■ **INSTRUCTIONS FOR THE TASK**
Output the data below exactly. Leave nothing out.

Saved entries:
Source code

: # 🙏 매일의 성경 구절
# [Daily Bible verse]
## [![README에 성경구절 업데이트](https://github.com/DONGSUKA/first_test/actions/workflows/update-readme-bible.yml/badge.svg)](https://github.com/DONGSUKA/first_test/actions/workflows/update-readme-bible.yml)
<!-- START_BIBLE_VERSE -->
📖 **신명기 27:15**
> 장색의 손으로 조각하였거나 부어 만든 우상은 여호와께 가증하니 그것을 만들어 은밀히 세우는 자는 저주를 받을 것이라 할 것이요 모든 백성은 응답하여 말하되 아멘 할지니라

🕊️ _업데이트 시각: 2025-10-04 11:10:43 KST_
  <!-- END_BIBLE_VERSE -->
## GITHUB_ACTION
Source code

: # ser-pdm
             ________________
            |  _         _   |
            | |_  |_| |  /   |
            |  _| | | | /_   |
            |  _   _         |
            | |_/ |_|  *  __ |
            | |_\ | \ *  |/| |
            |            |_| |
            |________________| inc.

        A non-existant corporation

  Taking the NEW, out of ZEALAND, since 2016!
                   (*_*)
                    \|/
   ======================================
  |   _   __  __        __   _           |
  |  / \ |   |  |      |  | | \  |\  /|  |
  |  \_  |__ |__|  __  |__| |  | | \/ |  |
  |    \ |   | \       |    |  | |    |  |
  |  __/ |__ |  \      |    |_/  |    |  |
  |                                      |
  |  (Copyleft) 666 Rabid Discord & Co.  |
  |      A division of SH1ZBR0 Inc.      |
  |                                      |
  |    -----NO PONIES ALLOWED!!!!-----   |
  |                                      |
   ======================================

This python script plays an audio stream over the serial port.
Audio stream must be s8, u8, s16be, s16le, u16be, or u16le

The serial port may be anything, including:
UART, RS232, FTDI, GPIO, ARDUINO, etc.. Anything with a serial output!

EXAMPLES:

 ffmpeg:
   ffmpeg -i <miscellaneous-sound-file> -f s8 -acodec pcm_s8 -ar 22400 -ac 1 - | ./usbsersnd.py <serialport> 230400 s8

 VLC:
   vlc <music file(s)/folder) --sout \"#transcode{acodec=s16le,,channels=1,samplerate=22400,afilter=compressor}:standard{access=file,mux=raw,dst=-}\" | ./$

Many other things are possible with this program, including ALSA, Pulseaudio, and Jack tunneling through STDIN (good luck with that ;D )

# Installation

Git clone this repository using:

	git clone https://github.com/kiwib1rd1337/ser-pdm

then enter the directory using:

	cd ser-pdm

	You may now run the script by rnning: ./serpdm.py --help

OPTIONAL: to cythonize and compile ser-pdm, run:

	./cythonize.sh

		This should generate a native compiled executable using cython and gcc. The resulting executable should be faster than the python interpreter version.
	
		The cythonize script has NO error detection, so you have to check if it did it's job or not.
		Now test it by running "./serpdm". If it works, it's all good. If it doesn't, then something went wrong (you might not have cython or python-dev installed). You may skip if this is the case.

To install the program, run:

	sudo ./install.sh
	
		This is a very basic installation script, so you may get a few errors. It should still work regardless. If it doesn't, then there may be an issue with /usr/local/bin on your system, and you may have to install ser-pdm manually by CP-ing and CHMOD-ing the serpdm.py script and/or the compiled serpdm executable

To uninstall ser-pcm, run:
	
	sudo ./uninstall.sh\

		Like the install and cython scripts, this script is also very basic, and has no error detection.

■ **RESULT FOR THIS EXERCISE**
Source code

: # 🙏 매일의 성경 구절
# [Daily Bible verse]
## [![README에 성경구절 업데이트](https://github.com/DONGSUKA/first_test/actions/workflows/update-readme-bible.yml/badge.svg)](https://github.com/DONGSUKA/first_test/actions/workflows/update-readme-bible.yml)
<!-- START_BIBLE_VERSE -->
📖 **신명기 27:15**
> 장색의 손으로 조각하였거나 부어 만든 우상은 여호와께 가증하니 그것을 만들어 은밀히 세우는 자는 저주를 받을 것이라 할 것이요 모든 백성은 응답하여 말하되 아멘 할지니라

🕊️ _업데이트 시각: 2025-10-04 11:10:43 KST_
  <!-- END_BIBLE_VERSE -->
## GITHUB_ACTION
Source code

: # ser-pdm
             ________________
            |  _         _   |
            | |_  |_| |  /   |
            |  _| | | | /_   |
            |  _   _         |
            | |_/ |_|  *  __ |
            | |_\ | \ *  |/| |
            |            |_| |
            |________________| inc.

        A non-existant corporation

  Taking the NEW, out of ZEALAND, since 2016!
                   (*_*)
                    \|/
   ======================================
  |   _   __  __        __   _           |
  |  / \ |   |  |      |  | | \  |\  /|  |
  |  \_  |__ |__|  __  |__| |  | | \/ |  |
  |    \ |   | \       |    |  | |    |  |
  |  __/ |__ |  \      |    |_/  |    |  |
  |                                      |
  |  (Copyleft) 666 Rabid Discord & Co.  |
  |      A division of SH1ZBR0 Inc.      |
  |                                      |
  |    -----NO PONIES ALLOWED!!!!-----   |
  |                                      |
   ======================================

This python script plays an audio stream over the serial port.
Audio stream must be s8, u8, s16be, s16le, u16be, or u16le

The serial port may be anything, including:
UART, RS232, FTDI, GPIO, ARDUINO, etc.. Anything with a serial output!

EXAMPLES:

 ffmpeg:
   ffmpeg -i <miscellaneous-sound-file> -f s8 -acodec pcm_s8 -ar 22400 -ac 1 - | ./usbsersnd.py <serialport> 230400 s8

 VLC:
   vlc <music file(s)/folder) --sout \"#transcode{acodec=s16le,,channels=1,samplerate=22400,afilter=compressor}:standard{access=file,mux=raw,dst=-}\" | ./$

Many other things are possible with this program, including ALSA, Pulseaudio, and Jack tunneling through STDIN (good luck with that ;D )

# Installation

Git clone this repository using:

	git clone https://github.com/kiwib1rd1337/ser-pdm

then enter the directory using:

	cd ser-pdm

	You may now run the script by rnning: ./serpdm.py --help

OPTIONAL: to cythonize and compile ser-pdm, run:

	./cythonize.sh

		This should generate a native compiled executable using cython and gcc. The resulting executable should be faster than the python interpreter version.
	
		The cythonize script has NO error detection, so you have to check if it did it's job or not.
		Now test it by running "./serpdm". If it works, it's all good. If it doesn't, then something went wrong (you might not have cython or python-dev installed). You may skip if this is the case.

To install the program, run:

	sudo ./install.sh
	
		This is a very basic installation script, so you may get a few errors. It should still work regardless. If it doesn't, then there may be an issue with /usr/local/bin on your system, and you may have to install ser-pdm manually by CP-ing and CHMOD-ing the serpdm.py script and/or the compiled serpdm executable

To uninstall ser-pcm, run:
	
	sudo ./uninstall.sh\

		Like the install and cython scripts, this script is also very basic, and has no error detection.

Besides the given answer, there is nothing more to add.